O domínio das ações, como era de se esperar, foi do Lobo. Empurrado pela torcida, que novamente se fez presente em bom número, o time abusou do expediente das bolas cruzadas na área adversária e da velocidade do Papa-Léguas Jarro – dublê de herói no empate conquistado em Santa Maria. Frente a um adversário mais capacitado que os anteriores, o Pelotas padeceu por falta de ideias e de repertório. Não podendo contar com Itaqui – cuja falta foi muito sentida, e a quem coube o heroísmo de conduzir a bola ao fundo do barbante num desfecho agônico na primeira rodada – o toque de bola tornou a ser demasiadamente burocrático e, por vezes, enfadonho.

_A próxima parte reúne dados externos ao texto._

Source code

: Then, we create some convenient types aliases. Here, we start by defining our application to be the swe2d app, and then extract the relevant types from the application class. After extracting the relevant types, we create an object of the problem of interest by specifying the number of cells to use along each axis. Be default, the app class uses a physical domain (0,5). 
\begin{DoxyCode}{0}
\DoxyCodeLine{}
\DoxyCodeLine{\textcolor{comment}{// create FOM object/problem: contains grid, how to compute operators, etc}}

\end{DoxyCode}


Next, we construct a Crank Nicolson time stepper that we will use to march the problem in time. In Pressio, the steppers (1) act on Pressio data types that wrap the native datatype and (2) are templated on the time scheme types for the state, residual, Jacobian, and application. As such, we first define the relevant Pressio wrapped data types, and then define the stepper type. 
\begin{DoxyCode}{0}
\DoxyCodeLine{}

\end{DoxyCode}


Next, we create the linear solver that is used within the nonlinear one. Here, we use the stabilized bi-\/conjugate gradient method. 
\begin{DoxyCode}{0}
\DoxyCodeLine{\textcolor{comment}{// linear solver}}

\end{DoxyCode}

De quase-em-quase, com desperdício de chances incríveis (o que tem sido uma tônica), a produção ofensiva do Lobo foi minguando. Após a expulsão de Chico em confusão no 2° Tempo, a aridez criativa de nossas ações no campo adversário se acentuou de forma que o empate passou a ser questão de tempo. Com opções pouco animadoras no banco, Picoli fez o possível, embora as trocas tenham surtido pouco efeito.

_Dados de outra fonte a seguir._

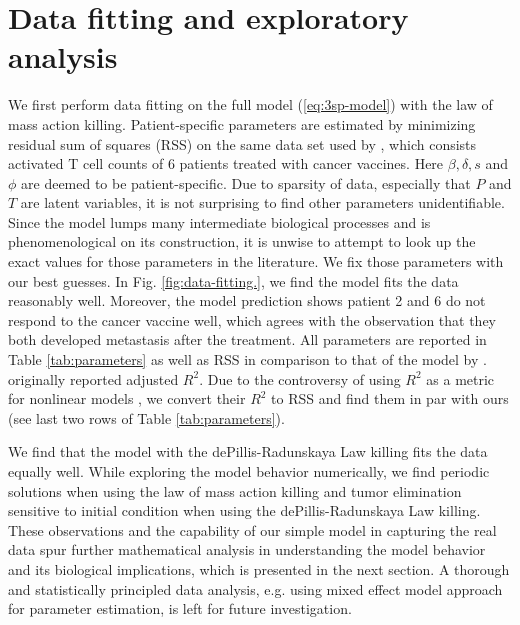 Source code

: \documentclass[review,authoryear]{elsarticle}
\begin{document}
\section{Data fitting and exploratory analysis} \label{sec:data}
We first perform data fitting on the full model (\ref{eq:3sp-model}) with the law of mass action killing. Patient-specific parameters are estimated by minimizing residual sum of squares (RSS) on the same data set used by \cite{Messan2021}, which consists activated T cell counts of 6 patients treated with cancer vaccines. Here $\beta, \delta, s$ and $\phi$ are deemed to be patient-specific. Due to sparsity of data, especially that $P$ and $T$ are latent variables, it is not surprising to find other parameters unidentifiable.  Since the model lumps many intermediate biological processes and is phenomenological on its construction, it is unwise to attempt to look up the exact values for those parameters in the literature. We fix those parameters with our best guesses. In Fig. \ref{fig:data-fitting.}, we find the model fits the data reasonably well. Moreover, the model prediction shows patient 2 and 6 do not respond to the cancer vaccine well, which agrees with the observation that they both developed metastasis after the treatment. All parameters are reported in Table \ref{tab:parameters} as well as RSS in comparison to that of the model by \cite{Messan2021}. \cite{Messan2021} originally reported adjusted $R^2$. Due to the controversy of using $R^2$ as a metric for nonlinear models \citep{Spiess2010}, we convert their $R^2$ to RSS and find them  in par with ours (see last two rows of Table \ref{tab:parameters}). 

We find that the model with the dePillis-Radunskaya Law killing fits the data equally well. While exploring the model behavior numerically, we find periodic solutions when using the law of mass action killing and tumor elimination sensitive to initial condition when using the dePillis-Radunskaya Law killing. These observations and the capability of our simple model in capturing the real data spur further mathematical analysis in understanding the model behavior and its biological implications, which is presented in the next section. A thorough and statistically principled data analysis, e.g. using mixed effect model approach for parameter estimation, is left for future investigation. 
\end{document}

Heróis são moldados no percurso, é verdade, e os momentos de maior tensão da competição em disputa – quando sua contribuição será, mais do que nunca, necessária – ainda estão por vir. Porém, para que estes “escolhidos” sejam capazes de cumprir sua sina vitoriosa, é necessário que seu entorno seja povoado de bons coadjuvantes, em equipes coesas que dão suporte à ascenção daqueles cujo destino é marcar o nome na história.

Teriam Sandro Sotilli e Tiago Duarte formado tão prolífica e lendária dupla não fossem os grandes times que lhes serviram e acompanharam?

Teriam Hugo Sanches, Giovane Gomez e Cleverson, sido capazes de conduzir uma virada apoteótica sobre o Esportivo em uma Boca do Lobo em chamas, não fosse a bravura de um Carlão Moraes, a constância de um Juliano Tatto, entre outros?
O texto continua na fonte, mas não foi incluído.